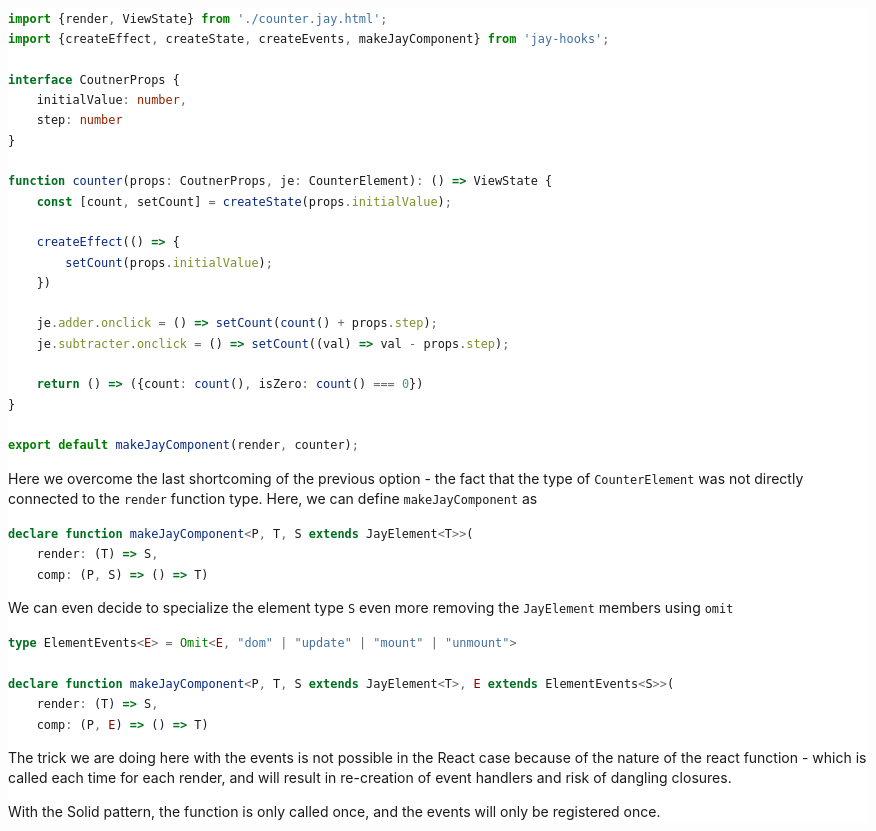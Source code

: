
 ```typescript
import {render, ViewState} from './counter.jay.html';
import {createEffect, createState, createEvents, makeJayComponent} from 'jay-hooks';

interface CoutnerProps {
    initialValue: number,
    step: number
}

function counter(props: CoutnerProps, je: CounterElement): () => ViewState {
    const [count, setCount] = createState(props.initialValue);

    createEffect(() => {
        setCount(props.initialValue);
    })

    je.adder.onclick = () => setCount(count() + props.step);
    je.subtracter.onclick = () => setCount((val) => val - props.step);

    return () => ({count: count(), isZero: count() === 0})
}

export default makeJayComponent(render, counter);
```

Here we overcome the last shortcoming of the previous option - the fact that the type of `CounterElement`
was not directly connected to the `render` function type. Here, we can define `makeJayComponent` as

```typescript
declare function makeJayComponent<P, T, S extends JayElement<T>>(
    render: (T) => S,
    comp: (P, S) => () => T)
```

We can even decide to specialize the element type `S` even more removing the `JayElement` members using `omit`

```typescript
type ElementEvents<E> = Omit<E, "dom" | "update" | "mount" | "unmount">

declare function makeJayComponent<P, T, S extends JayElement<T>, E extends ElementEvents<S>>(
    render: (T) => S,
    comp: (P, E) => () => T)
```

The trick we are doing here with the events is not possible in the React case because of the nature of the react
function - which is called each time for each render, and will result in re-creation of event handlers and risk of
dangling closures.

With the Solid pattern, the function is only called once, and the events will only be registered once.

□ □ □ □ □

All of the data must be set down exactly, with no pictures included.

Source code

:
 ```typescript
import {render, ViewState} from './counter.jay.html';
import {createEffect, createState, createEvents, makeJayComponent} from 'jay-hooks';

interface CoutnerProps {
    initialValue: number,
    step: number
}

function counter(props: CoutnerProps, je: CounterElement): () => ViewState {
    const [count, setCount] = createState(props.initialValue);

    createEffect(() => {
        setCount(props.initialValue);
    })

    je.adder.onclick = () => setCount(count() + props.step);
    je.subtracter.onclick = () => setCount((val) => val - props.step);

    return () => ({count: count(), isZero: count() === 0})
}

export default makeJayComponent(render, counter);
```

Here we overcome the last shortcoming of the previous option - the fact that the type of `CounterElement`
was not directly connected to the `render` function type. Here, we can define `makeJayComponent` as

```typescript
declare function makeJayComponent<P, T, S extends JayElement<T>>(
    render: (T) => S,
    comp: (P, S) => () => T)
```

We can even decide to specialize the element type `S` even more removing the `JayElement` members using `omit`

```typescript
type ElementEvents<E> = Omit<E, "dom" | "update" | "mount" | "unmount">

declare function makeJayComponent<P, T, S extends JayElement<T>, E extends ElementEvents<S>>(
    render: (T) => S,
    comp: (P, E) => () => T)
```

The trick we are doing here with the events is not possible in the React case because of the nature of the react
function - which is called each time for each render, and will result in re-creation of event handlers and risk of
dangling closures.

With the Solid pattern, the function is only called once, and the events will only be registered once.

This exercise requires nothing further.